Fintech Raisin: Retail Savers Aren’t Safe as ECB Goes Negative with Rates

Raisin, a Fintech platform that allows users to find the best savings interest rate regardless of location, has issued a statement on the European Central Bank’s (ECB) move to drive rates lower. Raisin, commenting on the EBCs recent rate cut, said that “tensions abroad and at home hinder EU planning [and] pressure spurs talk of recession.”

As quantitative easing returns and negative interest rates impact savers, Raisin says more people are looking to Fintechs for solutions.

Dr. Tamaz Georgadze, CEO of Raisin, said his platform is experiencing increasing demand for services.

“[Our platform] enables financial institutions to deliver better rates to their customers, and to avoid penalties by reducing their excess cash — for instance by making our third-party deposit offers available on their own platforms.”

Raisin states that Brexit drama and economic uncertainties in Europe are having an impact. The trade ware between China and the US doesn’t help.

In the EU’s largest economy, Germany, exports are being hit hard by the trade war and there are indications of a coming recession.

“While the ECB extends its negative interest penalties still further, despite mounting concerns about the strategy, the unpredictable political situations both in Britain and between China and the United States present new challenges to long-term planning for European governments,” states Raisin.

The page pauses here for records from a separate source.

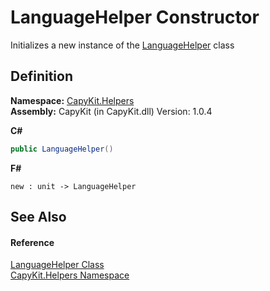 # LanguageHelper Constructor


Initializes a new instance of the <a href="T_CapyKit_Helpers_LanguageHelper.md">LanguageHelper</a> class



## Definition
**Namespace:** <a href="N_CapyKit_Helpers.md">CapyKit.Helpers</a>  
**Assembly:** CapyKit (in CapyKit.dll) Version: 1.0.4

**C#**
``` C#
public LanguageHelper()
```
**F#**
``` F#
new : unit -> LanguageHelper
```



## See Also


#### Reference
<a href="T_CapyKit_Helpers_LanguageHelper.md">LanguageHelper Class</a>  
<a href="N_CapyKit_Helpers.md">CapyKit.Helpers Namespace</a>  
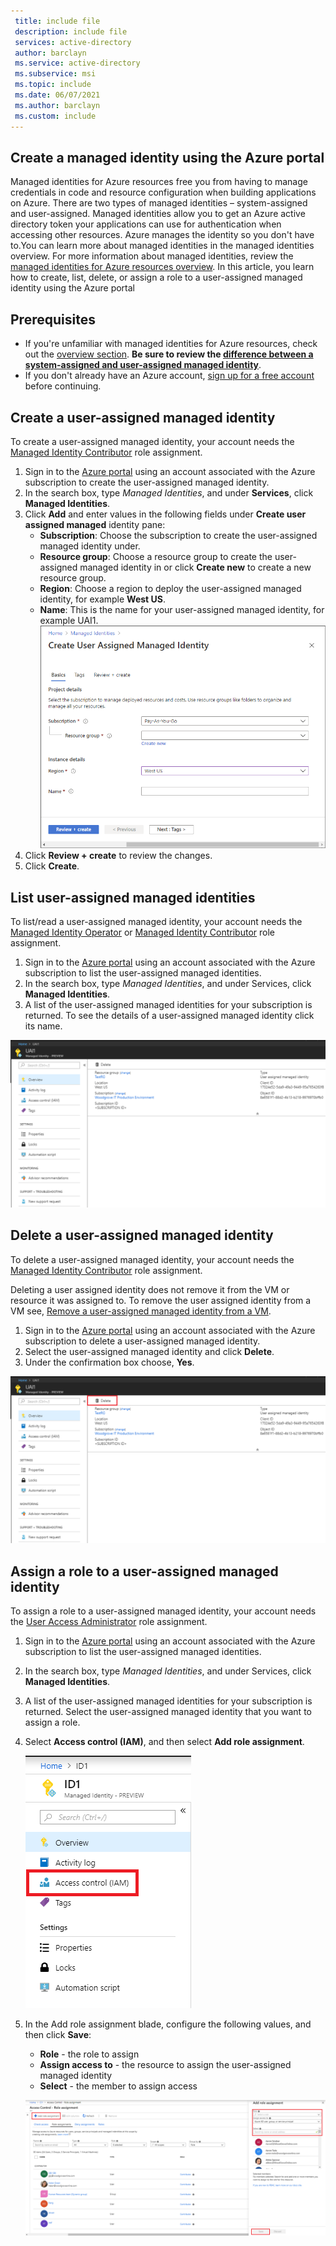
 ```yaml
---
 title: include file
 description: include file
 services: active-directory
 author: barclayn
 ms.service: active-directory
 ms.subservice: msi
 ms.topic: include
 ms.date: 06/07/2021
 ms.author: barclayn
 ms.custom: include
---
```


## Create a managed identity using the Azure portal

Managed identities for Azure resources free you from having to manage credentials in code and resource configuration when building applications on Azure. There are two types of managed identities – system-assigned and user-assigned. Managed identities allow you to get an Azure active directory token your applications can use for authentication when accessing other resources. Azure manages the identity so you don't have to.You can learn more about managed identities in the managed identities overview. For more information about managed identities, review the [managed identities for Azure resources overview](../overview.md). In this article, you learn how to create, list, delete, or assign a role to a user-assigned managed identity using the Azure portal

## Prerequisites

- If you're unfamiliar with managed identities for Azure resources, check out the [overview section](../overview.md). **Be sure to review the [difference between a system-assigned and user-assigned managed identity](../overview.md#managed-identity-types)**.
- If you don't already have an Azure account, [sign up for a free account](https://azure.microsoft.com/free/) before continuing.

## Create a user-assigned managed identity

To create a user-assigned managed identity, your account needs the [Managed Identity Contributor](../../../role-based-access-control/built-in-roles.md#managed-identity-contributor) role assignment.

1. Sign in to the [Azure portal](https://portal.azure.com) using an account associated with the Azure subscription to create the user-assigned managed identity.
2. In the search box, type *Managed Identities*, and under **Services**, click **Managed Identities**.
3. Click **Add** and enter values in the following fields under **Create user assigned managed** identity pane:
    - **Subscription**: Choose the subscription to create the user-assigned managed identity under.
    - **Resource group**: Choose a resource group to create the user-assigned managed identity in or click **Create new** to create a new resource group.
    - **Region**: Choose a region to deploy the user-assigned managed identity, for example **West US**.
    - **Name**: This is the name for your user-assigned managed identity, for example UAI1.
    ![Create a user-assigned managed identity](../media/how-to-manage-ua-identity-portal/create-user-assigned-managed-identity-portal.png)
4. Click **Review + create** to review the changes.
5. Click **Create**.

## List user-assigned managed identities

To list/read a user-assigned managed identity, your account needs the [Managed Identity Operator](../../../role-based-access-control/built-in-roles.md#managed-identity-operator) or [Managed Identity Contributor](../../../role-based-access-control/built-in-roles.md#managed-identity-contributor) role assignment.

1. Sign in to the [Azure portal](https://portal.azure.com) using an account associated with the Azure subscription to list the user-assigned managed identities.
2. In the search box, type *Managed Identities*, and under Services, click **Managed Identities**.
3. A list of the user-assigned managed identities for your subscription is returned.  To see the details of a user-assigned managed identity click its name.

![List user-assigned managed identity](../media/how-to-manage-ua-identity-portal/list-user-assigned-managed-identity-portal.png)

## Delete a user-assigned managed identity

To delete a user-assigned managed identity, your account needs the [Managed Identity Contributor](../../../role-based-access-control/built-in-roles.md#managed-identity-contributor) role assignment.

Deleting a user assigned identity does not remove it from the VM or resource it was assigned to.  To remove the user assigned identity from a VM see, [Remove a user-assigned managed identity from a VM](../qs-configure-portal-windows-vm.md#remove-a-user-assigned-managed-identity-from-a-vm).

1. Sign in to the [Azure portal](https://portal.azure.com) using an account associated with the Azure subscription to delete a user-assigned managed identity.
2. Select the user-assigned managed identity and click **Delete**.
3. Under the confirmation box choose, **Yes**.

![Delete user-assigned managed identity](../media/how-to-manage-ua-identity-portal/delete-user-assigned-managed-identity-portal.png)

## Assign a role to a user-assigned managed identity 

To assign a role to a user-assigned managed identity, your account needs the [User Access Administrator](../../../role-based-access-control/built-in-roles.md#user-access-administrator) role assignment.

1. Sign in to the [Azure portal](https://portal.azure.com) using an account associated with the Azure subscription to list the user-assigned managed identities.
2. In the search box, type *Managed Identities*, and under Services, click **Managed Identities**.
3. A list of the user-assigned managed identities for your subscription is returned.  Select the user-assigned managed identity that you want to assign a role.
4. Select **Access control (IAM)**, and then select **Add role assignment**.

   ![User-assigned managed identity start](../media/how-to-manage-ua-identity-portal/assign-role-screenshot1.png)

5. In the Add role assignment blade, configure the following values, and then click **Save**:
   - **Role** - the role to assign
   - **Assign access to**  - the resource to assign the user-assigned managed identity
   - **Select** - the member to assign access
   
   ![User-assigned managed identity IAM](../media/how-to-manage-ua-identity-portal/assign-role-screenshot2.png)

Regarding retail savings rates, 12 European countries are under 0.2%. Banks, on average, are offering customers less than 0.3% interest.

France and Belgium both continued their upward trends, while Finland, as well as the UK, Romania, Czech Republic and Poland outside the EU zone, all showed significantly higher retail rates than elsewhere in Europe, from 0.99% and up.

Raisin says that both France’s and the Netherlands’ higher retail rates, at a “notable variance from the rest of Western Europe, represent state subsidies to savings plans and real-estate-related savings respectively, and are thus not actual outliers but, in effect, statistical disturbances.”

Germany, after several flat months, has fallen to 0.1% (-20 bps from one year ago), with Ireland, already at the bottom, now even further down at 0.03%, and Spain still hovering at a dismal 0.04%.

Portugal, Belgium, Austria, Slovenia, and Lithuania, plus outside the Eurozone Sweden, Denmark, Hungary, and Bulgaria, are also all under 0.2%.

Slovakia took a big hit dropping -61 basis points, Cyprus extended its decline, and Estonia flattened out again after a recent upward bounce. Luxembourg’s rates meanwhile continued on a rollercoaster, up 175% from one month to the next, half a year ago, then down 27%, and now up 26 bps (+433%) in the ECB’s most recent data (June).